I get that, I wanted tell him after the first ten pages. I really get that. But the problem is that no matter how hard I might try to learn Arabic in the next fifteen years, I would never get a sense of it the way I might be required to do in order to truly experience the Qur'an the proper way. Have you heard my French? Did you know that I told many casual acquaintances that I was in heat last summer when the temperatures were in the nineties and I thought I might carry on a bit of a conversation with them? No, it would not help for me to learn Arabic first so that I could get a better sense of the Qur'an. I just want a good translator to help me out.

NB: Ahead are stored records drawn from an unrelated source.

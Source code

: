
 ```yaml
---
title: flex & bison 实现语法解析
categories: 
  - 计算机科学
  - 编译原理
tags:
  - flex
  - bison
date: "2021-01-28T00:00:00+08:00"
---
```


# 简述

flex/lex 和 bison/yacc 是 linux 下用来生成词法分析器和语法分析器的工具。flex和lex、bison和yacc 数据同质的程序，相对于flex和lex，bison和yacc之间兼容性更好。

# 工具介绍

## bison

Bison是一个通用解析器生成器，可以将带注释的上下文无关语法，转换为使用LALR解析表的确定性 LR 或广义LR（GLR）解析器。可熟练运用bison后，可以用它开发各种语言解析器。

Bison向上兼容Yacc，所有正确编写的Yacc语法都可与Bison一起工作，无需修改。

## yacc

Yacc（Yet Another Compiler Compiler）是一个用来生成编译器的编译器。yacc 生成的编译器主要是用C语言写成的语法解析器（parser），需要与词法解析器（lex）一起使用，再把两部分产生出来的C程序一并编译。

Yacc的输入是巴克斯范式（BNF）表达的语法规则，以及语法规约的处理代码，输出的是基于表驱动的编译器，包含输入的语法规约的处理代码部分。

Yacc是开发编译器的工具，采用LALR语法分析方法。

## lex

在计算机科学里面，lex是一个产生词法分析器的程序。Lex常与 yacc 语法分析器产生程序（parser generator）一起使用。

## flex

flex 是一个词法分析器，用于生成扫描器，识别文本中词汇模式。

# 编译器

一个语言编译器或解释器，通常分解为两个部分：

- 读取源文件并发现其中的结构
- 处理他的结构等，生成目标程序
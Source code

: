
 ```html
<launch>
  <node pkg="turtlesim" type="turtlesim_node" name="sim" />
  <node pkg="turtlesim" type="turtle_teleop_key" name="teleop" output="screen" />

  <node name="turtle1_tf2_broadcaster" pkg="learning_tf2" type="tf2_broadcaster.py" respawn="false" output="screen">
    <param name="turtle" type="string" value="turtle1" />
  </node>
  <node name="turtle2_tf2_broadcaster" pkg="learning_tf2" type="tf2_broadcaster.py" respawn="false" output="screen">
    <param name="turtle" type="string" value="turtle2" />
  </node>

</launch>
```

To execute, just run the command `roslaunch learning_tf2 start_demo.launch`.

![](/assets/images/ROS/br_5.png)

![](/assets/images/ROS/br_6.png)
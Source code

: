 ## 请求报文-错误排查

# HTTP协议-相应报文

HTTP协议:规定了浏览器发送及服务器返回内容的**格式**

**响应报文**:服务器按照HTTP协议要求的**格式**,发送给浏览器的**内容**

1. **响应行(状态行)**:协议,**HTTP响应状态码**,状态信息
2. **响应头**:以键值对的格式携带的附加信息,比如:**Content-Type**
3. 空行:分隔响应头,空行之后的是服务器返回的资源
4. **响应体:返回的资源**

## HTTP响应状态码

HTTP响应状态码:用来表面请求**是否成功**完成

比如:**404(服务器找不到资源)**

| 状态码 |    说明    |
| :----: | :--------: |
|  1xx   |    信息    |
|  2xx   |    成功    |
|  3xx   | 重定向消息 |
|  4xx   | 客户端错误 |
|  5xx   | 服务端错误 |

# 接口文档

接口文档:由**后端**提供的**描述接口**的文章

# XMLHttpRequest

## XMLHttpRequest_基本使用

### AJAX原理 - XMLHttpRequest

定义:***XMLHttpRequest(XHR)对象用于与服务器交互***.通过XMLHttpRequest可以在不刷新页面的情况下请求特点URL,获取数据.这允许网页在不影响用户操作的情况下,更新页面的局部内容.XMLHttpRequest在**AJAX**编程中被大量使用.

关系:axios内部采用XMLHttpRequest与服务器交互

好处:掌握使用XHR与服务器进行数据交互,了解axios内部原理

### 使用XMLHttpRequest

The thing that strikes me most, as I read these prayers and blessings and talk of the faithful, is that Muslims are very dedicated to God, that there are many parallel messages with Christianity. The Qur'an speaks of asking forgiveness of the little children, of having faith, of counting your deeds, good and bad. The Qur'an is a beautiful, reverent, and holy book. I could be wrong, because I haven't read much of it yet, and because I have never and will never read the Qur'an in the original Arabic, but dedicated and faithful Christians should be able to relate to its message. If you traded my Bible with the Qur'an, I would pray and think of my deeds, good and bad, and work to keep the faith. Would my spiritual life really be all that different?

And that is my insomniac message for you from last night. There may be something good that comes from insomnia after all.